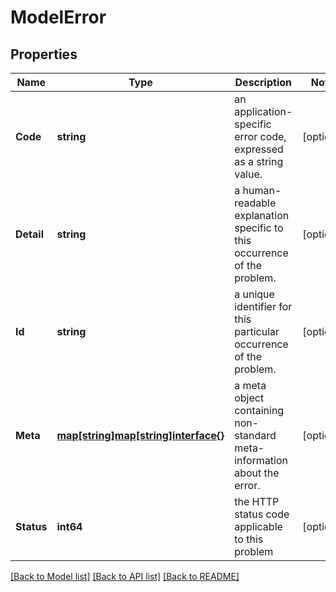 # ModelError

## Properties

Name | Type | Description | Notes
------------ | ------------- | ------------- | -------------
**Code** | **string** | an application-specific error code, expressed as a string value. | [optional] 
**Detail** | **string** | a human-readable explanation specific to this occurrence of the problem. | [optional] 
**Id** | **string** | a unique identifier for this particular occurrence of the problem. | [optional] 
**Meta** | [**map[string]map[string]interface{}**](map[string]interface{}.md) | a meta object containing non-standard meta-information about the error. | [optional] 
**Status** | **int64** | the HTTP status code applicable to this problem | [optional] 

[[Back to Model list]](../README.md#documentation-for-models) [[Back to API list]](../README.md#documentation-for-api-endpoints) [[Back to README]](../README.md)


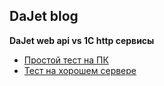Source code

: ## DaJet blog

**DaJet web api vs 1С http сервисы**
- [Простой тест на ПК](https://github.com/zhichkin/dajet/tree/main/doc/blog/dajet-web-api-vs-1c-http-services/README.md)
- [Тест на хорошем сервере](https://github.com/zhichkin/dajet/tree/main/doc/blog/dajet-web-api-vs-1c-http-services-server-test/README.md)
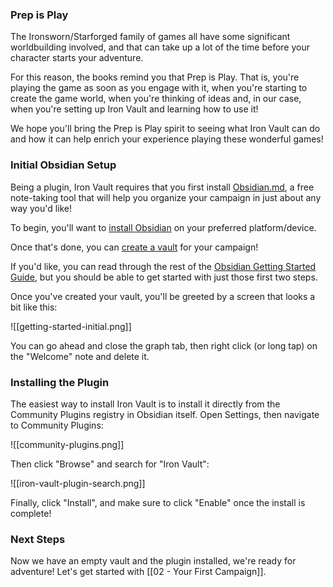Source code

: ### Prep is Play

The Ironsworn/Starforged family of games all have some significant worldbuilding involved, and that can take up a lot of the time before your character starts your adventure.

For this reason, the books remind you that Prep is Play. That is, you're playing the game as soon as you engage with it, when you're starting to create the game world, when you're thinking of ideas and, in our case, when you're setting up Iron Vault and learning how to use it!

We hope you'll bring the Prep is Play spirit to seeing what Iron Vault can do and how it can help enrich your experience playing these wonderful games!

### Initial Obsidian Setup

Being a plugin, Iron Vault requires that you first install [Obsidian.md](https://obsidian.md), a free note-taking tool that will help you organize your campaign in just about any way you'd like!

To begin, you'll want to [install Obsidian](https://help.obsidian.md/Getting+started/Download+and+install+Obsidian) on your preferred platform/device.

Once that's done, you can [create a vault](https://help.obsidian.md/Getting+started/Create+a+vault) for your campaign!

If you'd like, you can read through the rest of the [Obsidian Getting Started Guide](https://help.obsidian.md/Home#Getting+started), but you should be able to get started with just those first two steps.

Once you've created your vault, you'll be greeted by a screen that looks a bit like this:

![[getting-started-initial.png]]

You can go ahead and close the graph tab, then right click (or long tap) on the "Welcome" note and delete it.

### Installing the Plugin

The easiest way to install Iron Vault is to install it directly from the Community Plugins registry in Obsidian itself. Open Settings, then navigate to Community Plugins:

![[community-plugins.png]]

Then click "Browse" and search for "Iron Vault":

![[iron-vault-plugin-search.png]]

Finally, click "Install", and make sure to click "Enable" once the install is complete!

### Next Steps

Now we have an empty vault and the plugin installed, we're ready for adventure! Let's get started with [[02 - Your First Campaign]].

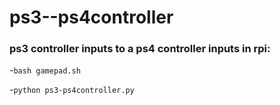 # ps3--ps4controller
### ps3 controller inputs to a ps4 controller inputs in rpi:
-``bash gamepad.sh``

-``python ps3-ps4controller.py``
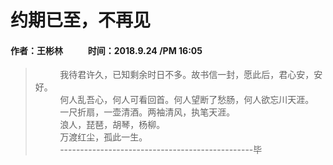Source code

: # 约期已至，不再见
#### 作者：王彬林 &nbsp;&nbsp; &nbsp; &nbsp; &nbsp; &nbsp;   时间：2018.9.24 /PM 16:05
>&nbsp;&nbsp; &nbsp; &nbsp; &nbsp; &nbsp;我待君许久，已知剩余时日不多。故书信一封，愿此后，君心安，安好。<br>
>&nbsp;&nbsp; &nbsp; &nbsp; &nbsp; &nbsp;何人乱吾心，何人可看回首。何人望断了愁肠，何人欲忘川天涯。<br>
>&nbsp;&nbsp; &nbsp; &nbsp; &nbsp; &nbsp;一尺折扇，一壶清酒。两袖清风，执笔天涯。<br>
>&nbsp;&nbsp; &nbsp; &nbsp; &nbsp; &nbsp;浪人，琵琶，胡琴，杨柳。<br>
>&nbsp;&nbsp; &nbsp; &nbsp; &nbsp; &nbsp;万渡红尘，孤此一生。<br>
>&nbsp;&nbsp; &nbsp; &nbsp; &nbsp; &nbsp;------------------------------------------------毕<br>
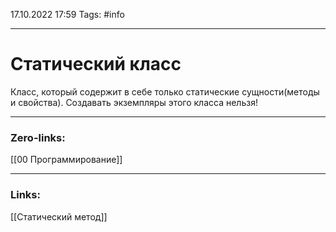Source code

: 17.10.2022 17:59
Tags: #info 

---
# Статический класс
Класс, который содержит в себе только статические сущности(методы и свойства). Создавать экземпляры этого класса нельзя!

---
### Zero-links:
[[00 Программирование]]

---
### Links:
[[Статический метод]]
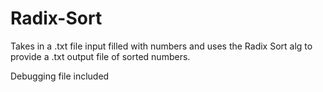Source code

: # Radix-Sort
Takes in a .txt file input filled with numbers and uses the Radix Sort alg to provide a .txt output file of sorted numbers.

Debugging file included
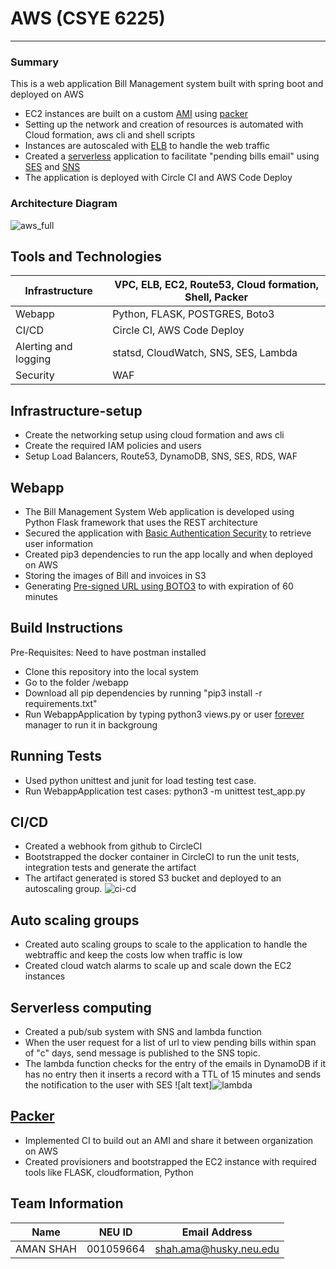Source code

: # AWS (CSYE 6225)

---------------------------------------------------------------

### Summary

This is a  web application Bill Management system built with spring
boot and deployed on AWS

-   EC2 instances are built on a custom
    [AMI](https://docs.aws.amazon.com/AWSEC2/latest/UserGuide/AMIs.html)
    using [packer](https://packer.io/)
-   Setting up the network and creation of resources is automated with
    Cloud formation, aws cli and shell scripts
-   Instances are autoscaled with
    [ELB](https://aws.amazon.com/elasticloadbalancing/) to handle the
    web traffic
-   Created a [serverless](https://aws.amazon.com/lambda/) application
    to facilitate "pending bills email" using
    [SES](https://aws.amazon.com/ses/) and
    [SNS](https://aws.amazon.com/sns/)
-   The application is deployed with Circle CI and AWS Code Deploy

### Architecture Diagram

 ![aws_full](https://user-images.githubusercontent.com/42703011/92800898-211c7580-f383-11ea-9b4e-76c171fca750.png)


Tools and Technologies
----------------------
                          
| Infrastructure       | VPC, ELB, EC2, Route53, Cloud formation, Shell, Packer |
|----------------------|--------------------------------------------------------|
| Webapp               | Python, FLASK, POSTGRES, Boto3                        |
| CI/CD                | Circle CI, AWS Code Deploy                             |
| Alerting and logging | statsd, CloudWatch, SNS, SES, Lambda                  |
| Security             | WAF                                                    |


Infrastructure-setup
--------------------

-   Create the networking setup using cloud formation and aws cli
-   Create the required IAM policies and users
-   Setup Load Balancers, Route53, DynamoDB, SNS, SES, RDS, WAF

Webapp
------

-   The Bill Management System Web application is developed using
    Python Flask framework that uses the REST architecture
-   Secured the application with [Basic Authentication Security](https://developer.mozilla.org/en-US/docs/Web/HTTP/Authentication)
    to retrieve user information
-   Created pip3 dependencies to run the app locally and when deployed on
    AWS
-   Storing the images of Bill and invoices in S3
-   Generating [Pre-signed
    URL using BOTO3](https://boto3.amazonaws.com/v1/documentation/api/latest/guide/s3-presigned-urls.html)
    to with expiration of 60 minutes


## Build Instructions
Pre-Requisites: Need to have postman installed
-  Clone this repository  into the local system 
-  Go to the folder /webapp
-  Download all pip dependencies by running "pip3 install -r requirements.txt" 
-  Run WebappApplication by typing python3 views.py or user [forever](https://www.npmjs.com/package/forever) manager to run it in backgroung


## Running Tests
- Used python unittest and junit for load testing test case.
- Run WebappApplication test cases:  python3 -m unittest test_app.py


CI/CD
-----

-   Created a webhook from github to CircleCI
-   Bootstrapped the docker container in CircleCI to run the unit tests,
    integration tests and generate the artifact
-   The artifact generated is stored S3 bucket and deployed to an
    autoscaling group. ![ci-cd](https://user-images.githubusercontent.com/42703011/92802596-a7858700-f384-11ea-89db-85f0f8de8bc7.png)


Auto scaling groups
-------------------

-   Created auto scaling groups to scale to the application to handle
    the webtraffic and keep the costs low when traffic is low
-   Created cloud watch alarms to scale up and scale down the EC2
    instances

Serverless computing
--------------------

-   Created a pub/sub system with SNS and lambda function
-   When the user request for a list of url to view pending bills within span of "c" days, send message is published to
    the SNS topic.
-   The lambda function checks for the entry of the emails in DynamoDB if
    it has no entry then it inserts a record with a TTL of 15 minutes
    and sends the notification to the user with SES ![alt
    text]![lambda](https://user-images.githubusercontent.com/42703011/92802718-c126ce80-f384-11ea-843f-a06d1267bdd9.png)


[Packer](https://packer.io/)
----------------------------

-   Implemented CI to build out an AMI and share it between organization
    on AWS
-   Created provisioners and bootstrapped the EC2 instance with required
    tools like FLASK, cloudformation, Python
    
    
## Team Information

| Name | NEU ID | Email Address |
| --- | --- | --- |
| AMAN SHAH| 001059664 | shah.ama@husky.neu.edu|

########################################

#### Try it:
Please extract exactly the lines of the data, from the first through the line containing "The Ironsworn/Starforged family", and add no pictures to the copy.

#### Response:
 # ModelError

## Properties

Name | Type | Description | Notes
------------ | ------------- | ------------- | -------------
**Code** | **string** | an application-specific error code, expressed as a string value. | [optional] 
**Detail** | **string** | a human-readable explanation specific to this occurrence of the problem. | [optional] 
**Id** | **string** | a unique identifier for this particular occurrence of the problem. | [optional] 
**Meta** | [**map[string]map[string]interface{}**](map[string]interface{}.md) | a meta object containing non-standard meta-information about the error. | [optional] 
**Status** | **int64** | the HTTP status code applicable to this problem | [optional] 

[[Back to Model list]](../README.md#documentation-for-models) [[Back to API list]](../README.md#documentation-for-api-endpoints) [[Back to README]](../README.md)


Source code

: ## DaJet blog

**DaJet web api vs 1С http сервисы**
- [Простой тест на ПК](https://github.com/zhichkin/dajet/tree/main/doc/blog/dajet-web-api-vs-1c-http-services/README.md)
- [Тест на хорошем сервере](https://github.com/zhichkin/dajet/tree/main/doc/blog/dajet-web-api-vs-1c-http-services-server-test/README.md)
Source code

: ### Prep is Play

The Ironsworn/Starforged family of games all have some significant worldbuilding involved, and that can take up a lot of the time before your character starts your adventure.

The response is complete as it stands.